_Task requirements_
Your task is to copy every line below that contains the word "begin".

(Saved entries)

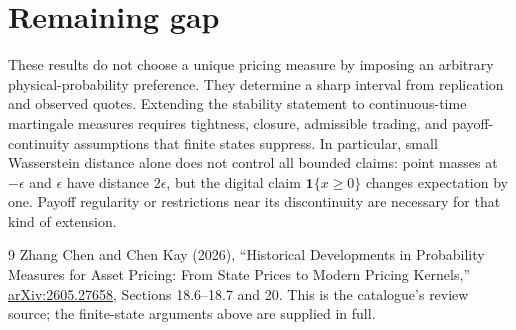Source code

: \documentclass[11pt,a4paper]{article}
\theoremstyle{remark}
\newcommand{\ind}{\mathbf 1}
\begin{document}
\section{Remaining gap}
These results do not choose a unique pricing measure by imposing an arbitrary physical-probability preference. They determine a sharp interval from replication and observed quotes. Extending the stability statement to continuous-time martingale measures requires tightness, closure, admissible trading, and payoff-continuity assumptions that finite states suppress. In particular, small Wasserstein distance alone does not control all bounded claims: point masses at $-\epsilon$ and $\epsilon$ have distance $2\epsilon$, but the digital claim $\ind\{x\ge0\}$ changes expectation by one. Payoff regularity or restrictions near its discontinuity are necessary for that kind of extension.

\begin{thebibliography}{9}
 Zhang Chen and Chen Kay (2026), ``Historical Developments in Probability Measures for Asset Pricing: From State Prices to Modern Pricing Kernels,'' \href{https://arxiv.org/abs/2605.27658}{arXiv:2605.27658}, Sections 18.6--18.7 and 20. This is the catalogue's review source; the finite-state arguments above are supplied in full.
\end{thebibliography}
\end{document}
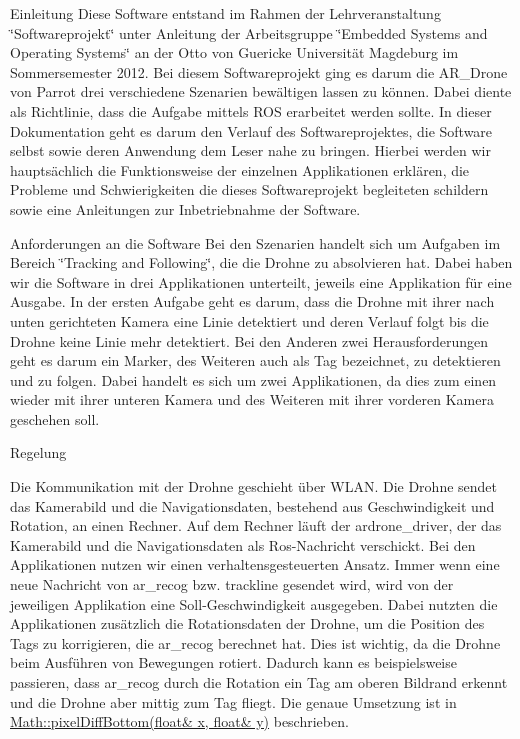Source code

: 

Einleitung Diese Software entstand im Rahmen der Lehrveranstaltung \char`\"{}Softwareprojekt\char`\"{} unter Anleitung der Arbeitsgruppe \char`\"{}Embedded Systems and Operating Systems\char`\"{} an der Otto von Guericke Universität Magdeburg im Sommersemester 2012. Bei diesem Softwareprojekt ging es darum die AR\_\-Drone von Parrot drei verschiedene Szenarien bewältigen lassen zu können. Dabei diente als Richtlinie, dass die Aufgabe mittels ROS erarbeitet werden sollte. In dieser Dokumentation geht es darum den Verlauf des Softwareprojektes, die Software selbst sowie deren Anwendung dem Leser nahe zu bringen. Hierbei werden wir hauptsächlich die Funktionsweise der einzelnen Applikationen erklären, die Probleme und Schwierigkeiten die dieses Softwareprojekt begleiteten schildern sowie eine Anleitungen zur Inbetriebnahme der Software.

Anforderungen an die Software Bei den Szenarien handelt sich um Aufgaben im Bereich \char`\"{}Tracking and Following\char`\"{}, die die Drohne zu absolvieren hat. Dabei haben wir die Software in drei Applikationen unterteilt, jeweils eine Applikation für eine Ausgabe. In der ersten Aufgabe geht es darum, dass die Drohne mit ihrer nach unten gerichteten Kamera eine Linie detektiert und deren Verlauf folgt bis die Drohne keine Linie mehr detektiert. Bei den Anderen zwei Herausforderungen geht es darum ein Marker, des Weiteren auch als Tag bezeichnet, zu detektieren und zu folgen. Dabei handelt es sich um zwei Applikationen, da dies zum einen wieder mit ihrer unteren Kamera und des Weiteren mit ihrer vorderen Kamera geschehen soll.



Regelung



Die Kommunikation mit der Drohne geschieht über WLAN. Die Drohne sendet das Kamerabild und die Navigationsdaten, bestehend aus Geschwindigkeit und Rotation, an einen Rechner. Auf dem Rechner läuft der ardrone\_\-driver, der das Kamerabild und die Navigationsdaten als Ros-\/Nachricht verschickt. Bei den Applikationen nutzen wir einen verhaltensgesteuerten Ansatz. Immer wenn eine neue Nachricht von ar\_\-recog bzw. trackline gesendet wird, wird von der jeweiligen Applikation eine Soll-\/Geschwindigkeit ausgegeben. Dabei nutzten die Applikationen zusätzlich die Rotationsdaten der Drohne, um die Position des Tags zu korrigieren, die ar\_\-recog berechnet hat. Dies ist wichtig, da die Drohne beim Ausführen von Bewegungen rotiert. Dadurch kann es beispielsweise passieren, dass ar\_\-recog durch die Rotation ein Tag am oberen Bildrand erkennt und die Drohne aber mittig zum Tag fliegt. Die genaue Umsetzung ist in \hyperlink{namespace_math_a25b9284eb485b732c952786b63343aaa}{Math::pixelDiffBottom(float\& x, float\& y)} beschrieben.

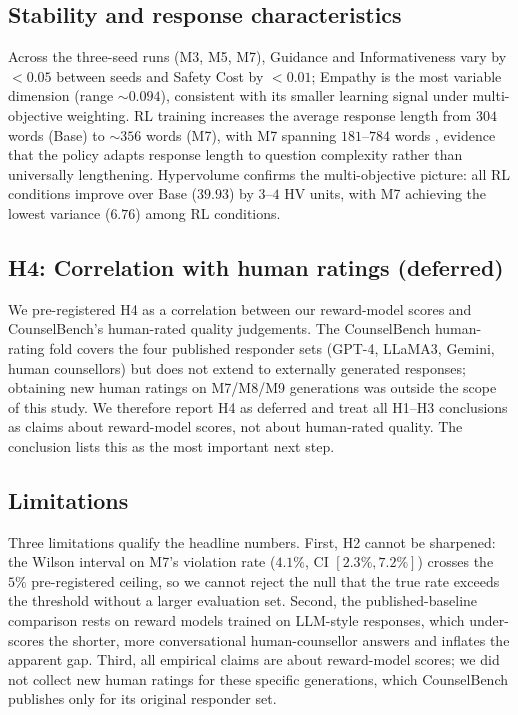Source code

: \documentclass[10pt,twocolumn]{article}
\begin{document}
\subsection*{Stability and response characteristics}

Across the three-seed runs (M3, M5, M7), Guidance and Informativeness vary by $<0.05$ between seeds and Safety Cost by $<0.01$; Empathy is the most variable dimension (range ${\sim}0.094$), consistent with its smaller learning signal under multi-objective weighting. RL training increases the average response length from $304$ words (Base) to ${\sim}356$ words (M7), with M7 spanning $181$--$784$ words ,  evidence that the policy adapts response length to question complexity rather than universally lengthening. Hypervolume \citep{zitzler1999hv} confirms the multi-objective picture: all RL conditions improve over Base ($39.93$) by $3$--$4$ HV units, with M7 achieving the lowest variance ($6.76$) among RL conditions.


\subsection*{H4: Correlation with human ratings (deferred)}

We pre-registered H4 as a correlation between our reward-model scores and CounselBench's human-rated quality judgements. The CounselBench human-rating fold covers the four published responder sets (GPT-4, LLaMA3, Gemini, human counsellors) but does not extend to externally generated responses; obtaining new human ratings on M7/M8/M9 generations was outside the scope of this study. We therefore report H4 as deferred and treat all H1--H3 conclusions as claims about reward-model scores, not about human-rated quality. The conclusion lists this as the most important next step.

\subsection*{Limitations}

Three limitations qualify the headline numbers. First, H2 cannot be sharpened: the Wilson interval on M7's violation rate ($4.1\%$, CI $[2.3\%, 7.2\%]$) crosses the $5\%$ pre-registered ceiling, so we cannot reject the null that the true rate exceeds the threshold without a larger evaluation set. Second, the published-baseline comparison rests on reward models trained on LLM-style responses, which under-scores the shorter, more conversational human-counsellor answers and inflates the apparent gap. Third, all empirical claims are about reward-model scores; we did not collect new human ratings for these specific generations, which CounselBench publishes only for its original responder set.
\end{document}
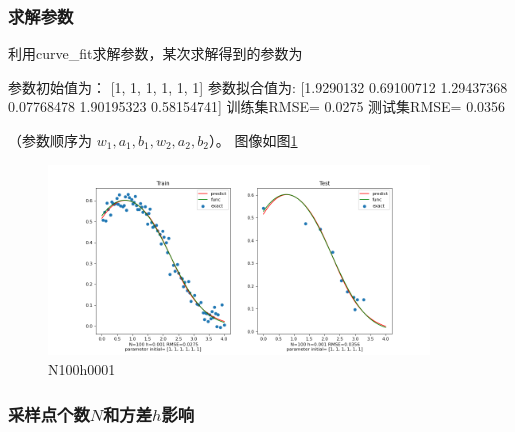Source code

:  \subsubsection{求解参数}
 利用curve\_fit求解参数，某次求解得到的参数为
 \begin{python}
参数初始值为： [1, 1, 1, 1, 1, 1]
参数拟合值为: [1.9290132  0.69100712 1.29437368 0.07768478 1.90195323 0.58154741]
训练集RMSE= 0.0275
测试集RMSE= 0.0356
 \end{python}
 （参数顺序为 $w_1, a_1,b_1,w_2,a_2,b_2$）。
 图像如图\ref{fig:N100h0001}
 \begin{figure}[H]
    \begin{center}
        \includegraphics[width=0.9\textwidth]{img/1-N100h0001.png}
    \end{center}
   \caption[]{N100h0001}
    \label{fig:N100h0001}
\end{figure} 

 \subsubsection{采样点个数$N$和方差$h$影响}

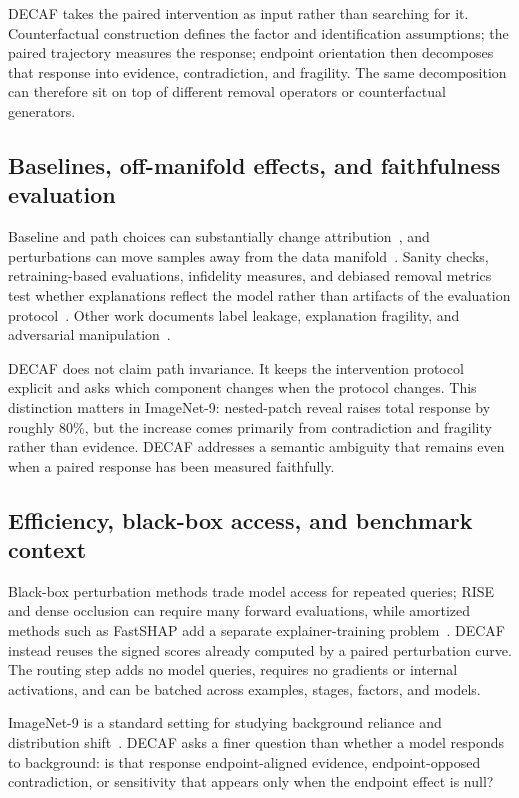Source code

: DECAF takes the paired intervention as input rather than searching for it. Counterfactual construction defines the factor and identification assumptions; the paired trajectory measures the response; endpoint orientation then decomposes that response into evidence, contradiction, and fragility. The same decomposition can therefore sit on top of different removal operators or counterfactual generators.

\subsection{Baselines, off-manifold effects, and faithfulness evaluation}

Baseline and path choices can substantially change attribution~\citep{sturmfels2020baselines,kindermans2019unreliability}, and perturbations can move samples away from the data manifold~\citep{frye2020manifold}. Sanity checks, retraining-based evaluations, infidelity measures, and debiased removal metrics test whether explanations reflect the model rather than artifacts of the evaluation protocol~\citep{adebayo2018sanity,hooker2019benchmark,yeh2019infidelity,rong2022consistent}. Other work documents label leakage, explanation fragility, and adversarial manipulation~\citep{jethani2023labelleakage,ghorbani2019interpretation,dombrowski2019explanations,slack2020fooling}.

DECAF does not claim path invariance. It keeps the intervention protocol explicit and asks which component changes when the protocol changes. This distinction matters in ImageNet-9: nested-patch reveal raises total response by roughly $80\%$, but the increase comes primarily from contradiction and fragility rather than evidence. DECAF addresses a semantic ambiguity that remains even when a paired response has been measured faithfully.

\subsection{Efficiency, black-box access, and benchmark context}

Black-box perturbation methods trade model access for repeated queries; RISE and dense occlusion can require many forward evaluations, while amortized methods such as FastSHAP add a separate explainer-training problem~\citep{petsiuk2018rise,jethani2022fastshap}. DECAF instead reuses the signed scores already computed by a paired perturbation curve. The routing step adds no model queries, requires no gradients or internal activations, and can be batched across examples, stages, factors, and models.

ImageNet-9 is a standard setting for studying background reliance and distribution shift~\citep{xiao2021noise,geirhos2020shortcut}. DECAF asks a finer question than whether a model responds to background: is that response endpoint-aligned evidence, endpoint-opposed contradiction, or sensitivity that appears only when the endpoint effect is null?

_Answer for the task_
\begin{document}
\begin{thebibliography}{9}
\begin{document}
 \begin{python}
 \begin{figure}[H]
    \begin{center}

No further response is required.